Bitcoin, the world’s most famous cryptocurrency, tried to move above $78,000 after a tough weekend. It did not hold those gains. Sellers pushed the price back down. A researcher at Galaxy Digital, Alex Thorn, says the latest on‑chain data and the way the market is set up point to more downside risk for Bitcoin.
What does that mean in plain words? On‑chain data is information that lives on the Bitcoin network itself, like where coins move from one address to another. Market structure refers to how buyers and sellers are positioned, including the behavior of big investors and traders. Thorn argues that because momentum is weak (not enough buying pressure), the broader economic picture (macroeconomic uncertainty) is uncertain, and there aren’t clear events or news items (catalysts) that could push prices higher, the chances of more price declines are higher than any sharp recovery.
Downtrend seems to be deepening
In a recent note, Thorn pointed to a sharp sell‑off at the end of January. Bitcoin fell about 15% from January 28 to January 31. The decline picked up speed into the weekend. On Saturday, the price dropped roughly 10% in a single day. This move helped trigger one of the large wave of liquidations seen in the market. A liquidations event happens when traders who bet that prices would rise are forced to close their positions because losses are too big. In this case, more than $2 billion in long positions were liquidated across futures markets.
During the drop, Bitcoin fell to about $75,644 on Coinbase, one of the main cryptocurrency exchanges. It also traded about 10% below the average cost to own Bitcoin in U.S. spot funds that track the price of the asset, often called the cost basis. That average cost was around $84,000 in the notes Thorn cited. At one point, the price also dipped below an estimated average cost used by another firm, roughly $76,037. For a while, Bitcoin stayed near a one‑year low of $74,420, a level reached in April 2025 during what traders called the “Tariff Tantrum.”
Key measures point to weak hands and potential new lows
Thorn highlighted that about 46% of the coins in circulation are now underwater. In simple terms, those coins last moved when prices were higher. If many coins are underwater, it means a lot of holders would have losses if they sold now. In addition, Thorn noted that Bitcoin’s January close marked four straight red monthly candles.
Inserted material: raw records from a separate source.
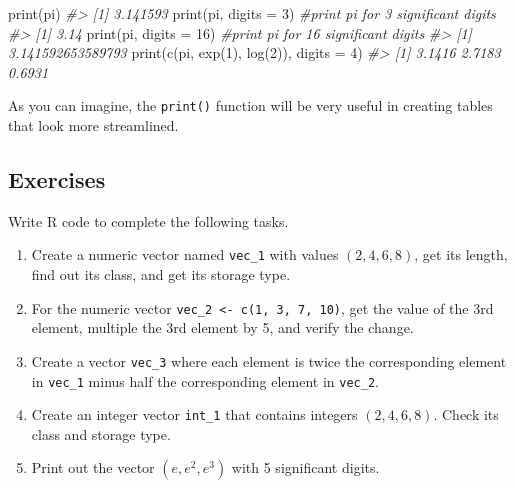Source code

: \documentclass[
]{book}
\newenvironment{Shaded}{\begin{snugshade}}{\end{snugshade}}
\newcommand{\AttributeTok}[1]{\textcolor[rgb]{0.77,0.63,0.00}{#1}}
\newcommand{\CommentTok}[1]{\textcolor[rgb]{0.56,0.35,0.01}{\textit{#1}}}
\newcommand{\DecValTok}[1]{\textcolor[rgb]{0.00,0.00,0.81}{#1}}
\newcommand{\FunctionTok}[1]{\textcolor[rgb]{0.00,0.00,0.00}{#1}}
\newcommand{\NormalTok}[1]{#1}
\begin{document}
\begin{Shaded}
\begin{Highlighting}[]
\FunctionTok{print}\NormalTok{(pi)}
\CommentTok{\#\textgreater{} [1] 3.141593}
\FunctionTok{print}\NormalTok{(pi, }\AttributeTok{digits =} \DecValTok{3}\NormalTok{)            }\CommentTok{\#print pi for 3 significant digits}
\CommentTok{\#\textgreater{} [1] 3.14}
\FunctionTok{print}\NormalTok{(pi, }\AttributeTok{digits =} \DecValTok{16}\NormalTok{)           }\CommentTok{\#print pi for 16 significant digits}
\CommentTok{\#\textgreater{} [1] 3.141592653589793}
\FunctionTok{print}\NormalTok{(}\FunctionTok{c}\NormalTok{(pi, }\FunctionTok{exp}\NormalTok{(}\DecValTok{1}\NormalTok{), }\FunctionTok{log}\NormalTok{(}\DecValTok{2}\NormalTok{)), }\AttributeTok{digits =} \DecValTok{4}\NormalTok{)}
\CommentTok{\#\textgreater{} [1] 3.1416 2.7183 0.6931}
\end{Highlighting}
\end{Shaded}

As you can imagine, the \texttt{print()} function will be very useful in creating tables that look more streamlined.

\hypertarget{exercises-3}{%
\subsection{Exercises}\label{exercises-3}}

Write R code to complete the following tasks.

\begin{enumerate}
\def\labelenumi{\arabic{enumi}.}
\item
  Create a numeric vector named \texttt{vec\_1} with values \((2, 4, 6, 8)\), get its length, find out its class, and get its storage type.
\item
  For the numeric vector \texttt{vec\_2\ \textless{}-\ c(1,\ 3,\ 7,\ 10)}, get the value of the 3rd element, multiple the 3rd element by 5, and verify the change.
\item
  Create a vector \texttt{vec\_3} where each element is twice the corresponding element in \texttt{vec\_1} minus half the corresponding element in \texttt{vec\_2}.
\item
  Create an integer vector \texttt{int\_1} that contains integers \((2, 4, 6, 8)\). Check its class and storage type.
\item
  Print out the vector \((e, e^2, e^3)\) with 5 significant digits.
\end{enumerate}
\end{document}
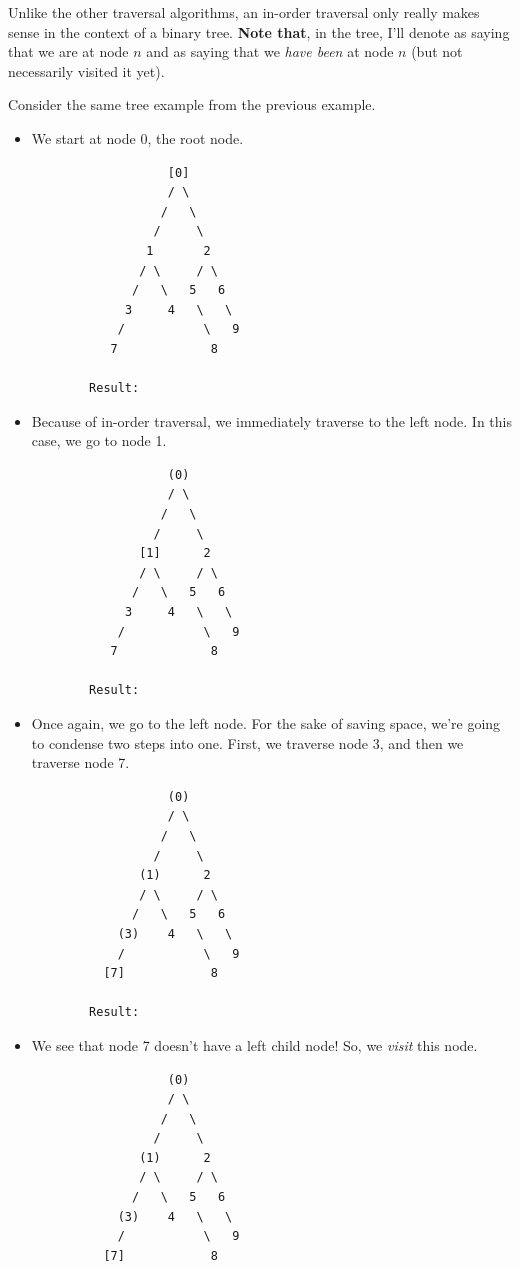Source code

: \documentclass[letterpaper]{article}
\begin{document}
Unlike the other traversal algorithms, an in-order traversal only really makes sense in the context of a binary tree. \textbf{Note that}, in the tree, I'll denote \code{[n]} as saying that we are at node $n$ and  as saying that we \emph{have been} at node $n$ (but not necessarily visited it yet). 

\bigskip 

Consider the same tree example from the previous example. 
\begin{itemize}
    \item We start at node 0, the root node.
    \begin{verbatim}
                   [0]
                   / \
                  /   \
                 /     \
                1       2 
               / \     / \ 
              /   \   5   6
             3     4   \   \ 
            /           \   9
           7             8

        Result: 
    \end{verbatim}

    \item Because of in-order traversal, we immediately traverse to the left node. In this case, we go to node 1.  
    \begin{verbatim}
                   (0)
                   / \
                  /   \
                 /     \
               [1]      2 
               / \     / \ 
              /   \   5   6
             3     4   \   \ 
            /           \   9
           7             8

        Result: 
    \end{verbatim}

    \item Once again, we go to the left node. For the sake of saving space, we're going to condense two steps into one. First, we traverse node 3, and then we traverse node 7. 
    \begin{verbatim}
                   (0)
                   / \
                  /   \
                 /     \
               (1)      2 
               / \     / \ 
              /   \   5   6
            (3)    4   \   \ 
            /           \   9
          [7]            8

        Result: 
    \end{verbatim}

    \item We see that node 7 doesn't have a left child node! So, we \emph{visit} this node. 
    \begin{verbatim}
                   (0)
                   / \
                  /   \
                 /     \
               (1)      2 
               / \     / \ 
              /   \   5   6
            (3)    4   \   \ 
            /           \   9
          [7]            8


\end{verbatim}
\end{itemize}
\end{document}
That is the first time this has happened since 2018. A red monthly candle means the price fell during that calendar month.
On this kind of chart, Bitcoin has rarely seen a drop of roughly 40% from its all‑time high without immediately falling to even bigger losses of 50% or more within three months—except in the year 2017. If the current pattern repeats, Thorn suggested that prices could be closer to $63,000 in the current cycle, rather than bouncing back quickly.
Another sign Thorn pointed to is a big gap in on‑chain ownership between about $82,000 and $70,000. A “gap” like this means there are not many buyers or sellers in that price range. It suggests there could be more selling pressure if prices move down toward that zone, increasing the chance of another test lower rather than a quick bounce back.
His analysis also places Bitcoin’s realized price near $56,000 and the 200‑week moving average near $58,000. The realized price is a special measure used by some traders to average the price at which coins last moved. The 200‑week moving average is a long‑term trend line calculated from weekly prices. Both levels tend to rise slowly if the actual price stays above them. If Bitcoin stays above these lines, some people think the price could be supported; if it falls below, it could face more pressure to move lower.
Thorn added that there is little evidence of large new purchases by “whales” (the biggest market participants) or long‑term holders. Profit taking among long‑term holders has begun to ease, meaning some investors who held Bitcoin for a long time may be keeping profits steady rather than selling more. Thorn also said it is hard to spot clear catalysts that could push Bitcoin higher soon. In recent times, Bitcoin has not traded in line with precious metals like gold and silver, even when macro (broad economic) and geopolitical uncertainties rise. This discrepancy makes the near‑term path less predictable for Bitcoin investors.
One possible external catalyst could be policy changes in the United States that affect the crypto market’s structure. The so‑called CLARITY Act, a proposed law about how crypto markets should be run, might influence the market. However, Thorn noted that the odds of this law passing have fallen in recent weeks. Even if it were enacted, any positive impact could benefit altcoins (the other cryptocurrencies besides Bitcoin) more than Bitcoin itself.
Putting these pieces together, Thorn said there is a higher chance that Bitcoin drifts toward the lower end of the current range around $70,000. If prices slip further, Bitcoin could test the realized price and the 200‑week moving average again, potentially landing in the high‑$50,000 area. Historically, these levels have acted as cycle bottoms and have attracted long‑term buyers looking for a good entry point.
Another view: a deeper bottom could come
Some other market observers have adjusted their expectations downward. Crypto analyst Doctor Profit recently lowered his view of where Bitcoin’s cycle bottom might come. He said the sell‑off and the loss of important technical support levels changed the market’s outlook. He now says the bottom could appear in a wider range, between about $54,000 and $44,000. This is lower than his earlier estimate of $50,000 to $60,000.
In summary, the recent price drop, the large number of liquidations, and the current chart patterns all point to more caution for Bitcoin buyers. Analysts say it is hard to find clear reasons that would quickly push the price higher. The path forward could involve more tests of lower price floors before any lasting recovery. The situation remains fluid as traders watch both on‑chain data and broader economic signals for clues about where Bitcoin might go next.
The article appears to be reported by CryptoPotato under the title Bitcoin Risks Test of $58K Support as On‑Chain Metrics Deteriorate: Analyst.
Glossary
- Bitcoin: Bitcoin is the first decentralized cryptocurrency. It exists on a public network called the blockchain and is secured through a process called mining. This is what people mean when they talk about a digital currency that people can use to buy things or invest.
- Blockchain: A blockchain is a distributed ledger. It records data in a chain of blocks that are linked together and secured using cryptography. It is the technology behind Bitcoin.
- Moving average: A moving average is a simple calculation that smooths out price data by taking the average price over a certain number of days. It helps show longer trends instead of short‑term ups and downs.
- Liquidation: In finance, liquidation means closing a trade or business by selling assets to pay debts. In crypto markets, it often happens when a trader’s bet goes wrong and the exchange closes the position to prevent further losses.
- Exchange-traded fund: An ETF is a fund that holds a collection of assets and trades on a stock exchange. It aims to track the performance of a market index or sector, making it easier for people to invest in a basket of assets like stocks or currencies.